--- START ---
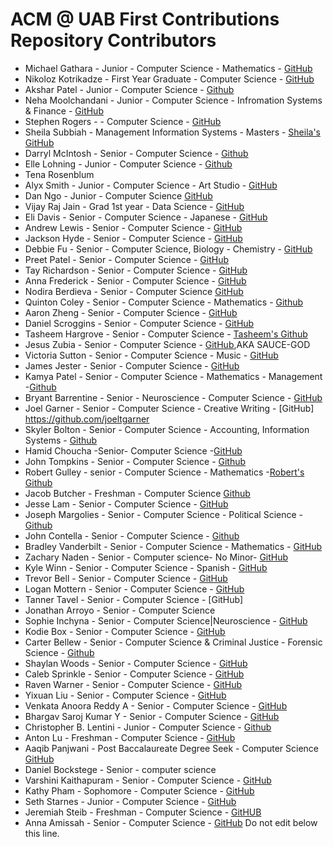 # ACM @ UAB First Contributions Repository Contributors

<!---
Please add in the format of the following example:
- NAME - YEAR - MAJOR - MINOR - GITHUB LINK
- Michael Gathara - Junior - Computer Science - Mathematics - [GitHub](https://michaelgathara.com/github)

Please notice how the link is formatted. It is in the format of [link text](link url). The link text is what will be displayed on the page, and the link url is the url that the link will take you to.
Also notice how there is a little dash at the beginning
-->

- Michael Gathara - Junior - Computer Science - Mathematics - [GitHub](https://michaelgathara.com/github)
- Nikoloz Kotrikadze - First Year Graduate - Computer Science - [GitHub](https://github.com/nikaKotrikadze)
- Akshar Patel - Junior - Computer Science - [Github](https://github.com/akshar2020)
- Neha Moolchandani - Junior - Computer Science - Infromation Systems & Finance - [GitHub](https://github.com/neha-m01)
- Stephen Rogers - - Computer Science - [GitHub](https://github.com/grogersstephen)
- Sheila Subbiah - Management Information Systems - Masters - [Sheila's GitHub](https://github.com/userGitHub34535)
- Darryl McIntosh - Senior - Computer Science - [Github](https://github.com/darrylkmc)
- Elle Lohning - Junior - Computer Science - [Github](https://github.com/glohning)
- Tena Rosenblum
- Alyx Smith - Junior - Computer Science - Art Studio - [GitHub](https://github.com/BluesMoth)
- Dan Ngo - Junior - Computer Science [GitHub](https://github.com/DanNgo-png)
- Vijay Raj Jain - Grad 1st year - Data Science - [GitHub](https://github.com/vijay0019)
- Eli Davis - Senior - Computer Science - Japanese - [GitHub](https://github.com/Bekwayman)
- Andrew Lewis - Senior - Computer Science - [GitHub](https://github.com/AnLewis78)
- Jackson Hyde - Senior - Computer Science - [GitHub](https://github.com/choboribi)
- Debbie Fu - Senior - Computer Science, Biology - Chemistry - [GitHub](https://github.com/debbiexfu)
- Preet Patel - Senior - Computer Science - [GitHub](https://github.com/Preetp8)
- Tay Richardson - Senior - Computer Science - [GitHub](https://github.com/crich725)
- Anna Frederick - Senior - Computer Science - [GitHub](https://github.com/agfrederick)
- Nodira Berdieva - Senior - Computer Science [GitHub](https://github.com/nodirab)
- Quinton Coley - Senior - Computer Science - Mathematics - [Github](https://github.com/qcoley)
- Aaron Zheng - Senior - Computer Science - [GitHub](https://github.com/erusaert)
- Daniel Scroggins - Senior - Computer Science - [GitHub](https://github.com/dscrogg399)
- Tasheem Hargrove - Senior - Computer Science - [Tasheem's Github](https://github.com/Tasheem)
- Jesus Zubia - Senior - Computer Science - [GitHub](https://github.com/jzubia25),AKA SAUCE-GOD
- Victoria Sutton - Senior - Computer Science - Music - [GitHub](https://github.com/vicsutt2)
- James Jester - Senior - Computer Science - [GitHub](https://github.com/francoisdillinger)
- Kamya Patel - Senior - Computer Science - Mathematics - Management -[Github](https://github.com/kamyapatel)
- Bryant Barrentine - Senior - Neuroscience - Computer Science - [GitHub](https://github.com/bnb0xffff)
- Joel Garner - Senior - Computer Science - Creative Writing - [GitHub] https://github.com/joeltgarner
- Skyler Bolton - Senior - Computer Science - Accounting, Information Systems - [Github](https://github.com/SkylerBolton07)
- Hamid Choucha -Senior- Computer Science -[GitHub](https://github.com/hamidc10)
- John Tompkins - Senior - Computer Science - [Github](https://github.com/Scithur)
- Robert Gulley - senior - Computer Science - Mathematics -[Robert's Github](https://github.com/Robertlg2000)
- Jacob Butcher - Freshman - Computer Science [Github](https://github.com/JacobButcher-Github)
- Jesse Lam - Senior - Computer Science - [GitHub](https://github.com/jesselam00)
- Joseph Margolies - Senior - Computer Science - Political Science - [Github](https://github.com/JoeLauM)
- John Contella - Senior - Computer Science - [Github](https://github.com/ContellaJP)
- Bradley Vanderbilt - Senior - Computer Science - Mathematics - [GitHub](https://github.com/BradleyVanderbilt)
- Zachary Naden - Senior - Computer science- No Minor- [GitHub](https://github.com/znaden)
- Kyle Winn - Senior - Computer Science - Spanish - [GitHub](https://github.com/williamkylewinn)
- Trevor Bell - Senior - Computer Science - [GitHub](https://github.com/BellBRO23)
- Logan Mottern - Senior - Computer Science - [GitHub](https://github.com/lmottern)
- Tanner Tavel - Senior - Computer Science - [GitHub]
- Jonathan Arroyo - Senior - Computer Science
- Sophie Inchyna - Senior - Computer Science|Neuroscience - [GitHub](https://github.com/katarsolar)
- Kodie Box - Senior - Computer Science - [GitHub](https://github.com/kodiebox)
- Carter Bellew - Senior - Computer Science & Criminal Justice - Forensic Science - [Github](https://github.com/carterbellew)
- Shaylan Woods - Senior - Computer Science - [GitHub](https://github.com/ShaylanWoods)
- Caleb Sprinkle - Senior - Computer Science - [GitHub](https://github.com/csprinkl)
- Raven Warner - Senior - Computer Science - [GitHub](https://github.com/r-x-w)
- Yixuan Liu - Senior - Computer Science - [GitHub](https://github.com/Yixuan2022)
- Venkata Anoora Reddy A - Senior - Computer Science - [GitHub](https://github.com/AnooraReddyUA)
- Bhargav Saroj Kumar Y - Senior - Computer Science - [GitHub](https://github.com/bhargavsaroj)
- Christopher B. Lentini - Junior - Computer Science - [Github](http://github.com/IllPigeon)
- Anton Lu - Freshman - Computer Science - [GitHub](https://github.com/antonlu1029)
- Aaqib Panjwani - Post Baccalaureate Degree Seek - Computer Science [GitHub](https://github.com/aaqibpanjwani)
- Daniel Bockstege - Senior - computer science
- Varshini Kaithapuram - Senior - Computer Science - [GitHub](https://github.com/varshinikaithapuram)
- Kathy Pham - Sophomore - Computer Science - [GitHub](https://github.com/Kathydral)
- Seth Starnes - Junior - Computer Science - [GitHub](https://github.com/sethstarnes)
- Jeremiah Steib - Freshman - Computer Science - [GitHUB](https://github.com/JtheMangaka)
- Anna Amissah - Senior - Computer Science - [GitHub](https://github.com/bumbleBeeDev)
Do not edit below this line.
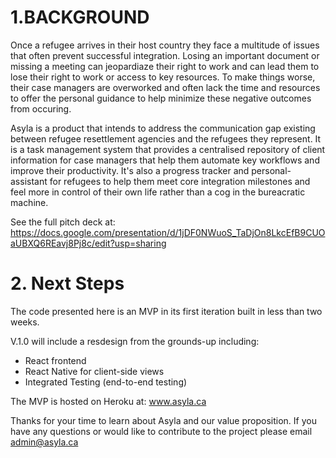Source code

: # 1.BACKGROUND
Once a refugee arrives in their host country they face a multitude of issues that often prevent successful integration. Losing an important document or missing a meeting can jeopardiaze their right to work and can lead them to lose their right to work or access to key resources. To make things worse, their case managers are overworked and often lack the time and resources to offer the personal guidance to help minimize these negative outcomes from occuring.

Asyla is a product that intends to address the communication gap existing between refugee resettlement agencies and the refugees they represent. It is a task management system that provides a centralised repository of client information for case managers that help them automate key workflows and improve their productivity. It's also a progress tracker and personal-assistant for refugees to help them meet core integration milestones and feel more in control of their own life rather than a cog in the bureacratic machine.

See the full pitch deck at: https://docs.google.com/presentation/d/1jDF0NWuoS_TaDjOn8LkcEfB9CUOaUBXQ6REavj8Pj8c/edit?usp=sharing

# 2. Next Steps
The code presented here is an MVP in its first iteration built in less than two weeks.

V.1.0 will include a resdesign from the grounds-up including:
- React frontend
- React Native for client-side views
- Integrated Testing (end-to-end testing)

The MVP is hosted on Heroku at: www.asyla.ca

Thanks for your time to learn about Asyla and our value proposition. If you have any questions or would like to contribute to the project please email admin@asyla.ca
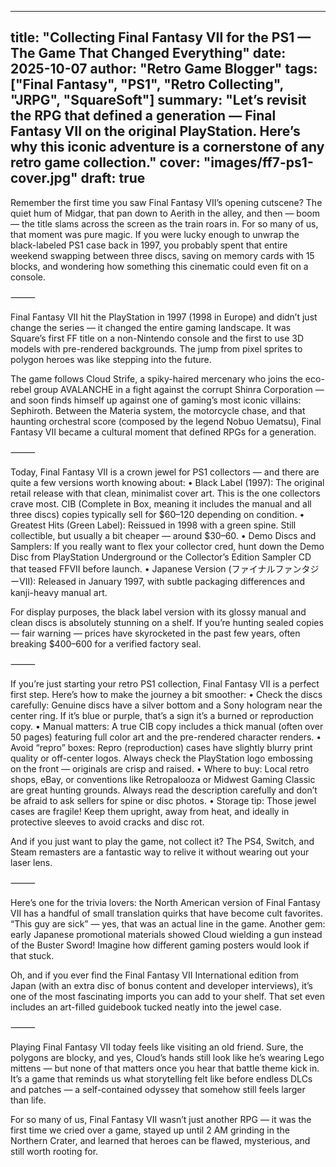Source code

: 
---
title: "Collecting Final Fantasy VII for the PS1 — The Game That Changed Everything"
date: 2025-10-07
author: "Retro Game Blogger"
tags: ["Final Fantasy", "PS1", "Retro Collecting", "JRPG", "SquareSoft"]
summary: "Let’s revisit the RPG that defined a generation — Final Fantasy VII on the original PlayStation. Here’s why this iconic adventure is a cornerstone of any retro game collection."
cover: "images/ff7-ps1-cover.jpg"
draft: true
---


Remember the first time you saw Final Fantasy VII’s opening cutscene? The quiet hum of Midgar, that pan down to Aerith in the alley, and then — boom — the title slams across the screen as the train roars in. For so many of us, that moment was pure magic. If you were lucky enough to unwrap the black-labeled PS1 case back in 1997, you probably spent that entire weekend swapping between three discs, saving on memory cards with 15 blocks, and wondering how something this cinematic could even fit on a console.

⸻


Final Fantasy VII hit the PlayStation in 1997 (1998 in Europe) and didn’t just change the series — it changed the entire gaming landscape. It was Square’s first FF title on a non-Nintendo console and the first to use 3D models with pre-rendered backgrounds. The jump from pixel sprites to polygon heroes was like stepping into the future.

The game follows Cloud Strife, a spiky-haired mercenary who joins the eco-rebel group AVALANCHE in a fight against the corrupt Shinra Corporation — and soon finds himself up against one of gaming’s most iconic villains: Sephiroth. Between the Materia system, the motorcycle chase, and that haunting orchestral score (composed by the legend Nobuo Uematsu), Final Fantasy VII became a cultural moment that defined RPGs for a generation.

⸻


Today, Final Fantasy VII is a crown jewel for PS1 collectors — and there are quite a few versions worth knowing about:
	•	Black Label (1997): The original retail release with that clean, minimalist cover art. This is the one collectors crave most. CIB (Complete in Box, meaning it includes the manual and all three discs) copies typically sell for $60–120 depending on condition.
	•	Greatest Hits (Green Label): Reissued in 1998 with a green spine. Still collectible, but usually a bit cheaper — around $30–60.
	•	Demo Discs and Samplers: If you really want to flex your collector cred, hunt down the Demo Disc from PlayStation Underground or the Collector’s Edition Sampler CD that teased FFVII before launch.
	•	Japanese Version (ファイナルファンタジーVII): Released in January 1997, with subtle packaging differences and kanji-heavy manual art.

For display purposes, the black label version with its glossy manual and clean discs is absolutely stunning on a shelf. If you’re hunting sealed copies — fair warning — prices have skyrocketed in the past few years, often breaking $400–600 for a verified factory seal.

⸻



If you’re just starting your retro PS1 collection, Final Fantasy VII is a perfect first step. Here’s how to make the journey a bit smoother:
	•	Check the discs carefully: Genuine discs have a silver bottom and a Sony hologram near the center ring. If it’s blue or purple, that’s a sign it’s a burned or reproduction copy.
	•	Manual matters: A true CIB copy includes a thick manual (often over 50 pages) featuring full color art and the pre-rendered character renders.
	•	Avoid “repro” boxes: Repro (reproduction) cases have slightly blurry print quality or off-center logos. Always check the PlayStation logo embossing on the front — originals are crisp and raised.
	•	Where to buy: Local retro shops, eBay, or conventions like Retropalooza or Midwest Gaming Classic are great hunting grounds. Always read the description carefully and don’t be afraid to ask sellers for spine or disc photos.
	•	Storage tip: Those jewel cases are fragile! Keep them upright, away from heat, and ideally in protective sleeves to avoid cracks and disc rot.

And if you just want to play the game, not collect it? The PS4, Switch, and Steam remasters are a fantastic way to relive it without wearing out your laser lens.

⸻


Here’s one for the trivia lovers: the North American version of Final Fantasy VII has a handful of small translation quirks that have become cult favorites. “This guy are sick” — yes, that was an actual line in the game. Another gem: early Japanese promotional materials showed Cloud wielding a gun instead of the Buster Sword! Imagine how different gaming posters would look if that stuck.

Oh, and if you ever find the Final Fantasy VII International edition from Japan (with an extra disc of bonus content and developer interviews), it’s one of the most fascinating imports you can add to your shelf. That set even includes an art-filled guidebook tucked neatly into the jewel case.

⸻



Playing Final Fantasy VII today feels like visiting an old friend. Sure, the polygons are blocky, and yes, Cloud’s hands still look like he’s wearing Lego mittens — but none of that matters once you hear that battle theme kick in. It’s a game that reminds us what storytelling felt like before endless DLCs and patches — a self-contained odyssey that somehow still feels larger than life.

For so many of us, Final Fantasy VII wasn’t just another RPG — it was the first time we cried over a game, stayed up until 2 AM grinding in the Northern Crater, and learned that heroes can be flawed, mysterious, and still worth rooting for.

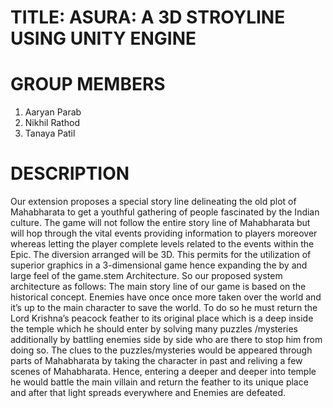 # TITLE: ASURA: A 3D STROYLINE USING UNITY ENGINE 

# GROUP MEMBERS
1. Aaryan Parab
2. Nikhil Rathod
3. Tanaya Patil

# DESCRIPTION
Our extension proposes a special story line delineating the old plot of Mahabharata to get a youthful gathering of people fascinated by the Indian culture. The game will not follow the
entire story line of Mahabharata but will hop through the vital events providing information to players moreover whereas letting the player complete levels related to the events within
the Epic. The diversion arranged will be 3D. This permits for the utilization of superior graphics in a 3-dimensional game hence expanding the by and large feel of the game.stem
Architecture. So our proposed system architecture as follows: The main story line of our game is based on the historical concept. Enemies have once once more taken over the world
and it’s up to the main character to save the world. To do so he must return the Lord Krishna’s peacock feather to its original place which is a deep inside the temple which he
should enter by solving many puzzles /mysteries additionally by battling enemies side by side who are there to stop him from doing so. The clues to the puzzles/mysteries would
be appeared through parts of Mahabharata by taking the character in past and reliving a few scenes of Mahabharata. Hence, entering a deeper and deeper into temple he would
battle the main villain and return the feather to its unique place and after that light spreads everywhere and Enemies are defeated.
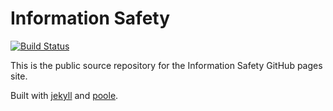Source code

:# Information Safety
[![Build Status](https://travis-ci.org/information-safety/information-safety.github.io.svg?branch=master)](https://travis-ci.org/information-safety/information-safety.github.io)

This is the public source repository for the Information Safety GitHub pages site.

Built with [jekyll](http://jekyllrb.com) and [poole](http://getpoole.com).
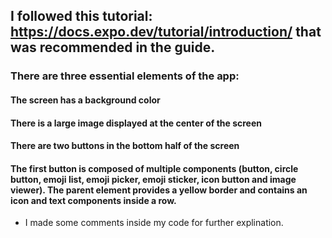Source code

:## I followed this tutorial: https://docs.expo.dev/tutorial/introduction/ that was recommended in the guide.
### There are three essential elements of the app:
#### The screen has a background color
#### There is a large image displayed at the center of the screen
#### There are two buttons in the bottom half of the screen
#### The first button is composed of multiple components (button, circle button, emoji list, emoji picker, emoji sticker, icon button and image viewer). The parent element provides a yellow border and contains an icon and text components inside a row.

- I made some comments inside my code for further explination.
--- END ---
#### DIRECTIONS FOR THIS TASK
Beginning at the line above with "kanji-heavy manual art." and finishing at the line with "or reproduction copy.", return each line exactly and return nothing else.

#### YOUR SOLUTION
	•	Japanese Version (ファイナルファンタジーVII): Released in January 1997, with subtle packaging differences and kanji-heavy manual art.

For display purposes, the black label version with its glossy manual and clean discs is absolutely stunning on a shelf. If you’re hunting sealed copies — fair warning — prices have skyrocketed in the past few years, often breaking $400–600 for a verified factory seal.

⸻



If you’re just starting your retro PS1 collection, Final Fantasy VII is a perfect first step. Here’s how to make the journey a bit smoother:
	•	Check the discs carefully: Genuine discs have a silver bottom and a Sony hologram near the center ring. If it’s blue or purple, that’s a sign it’s a burned or reproduction copy.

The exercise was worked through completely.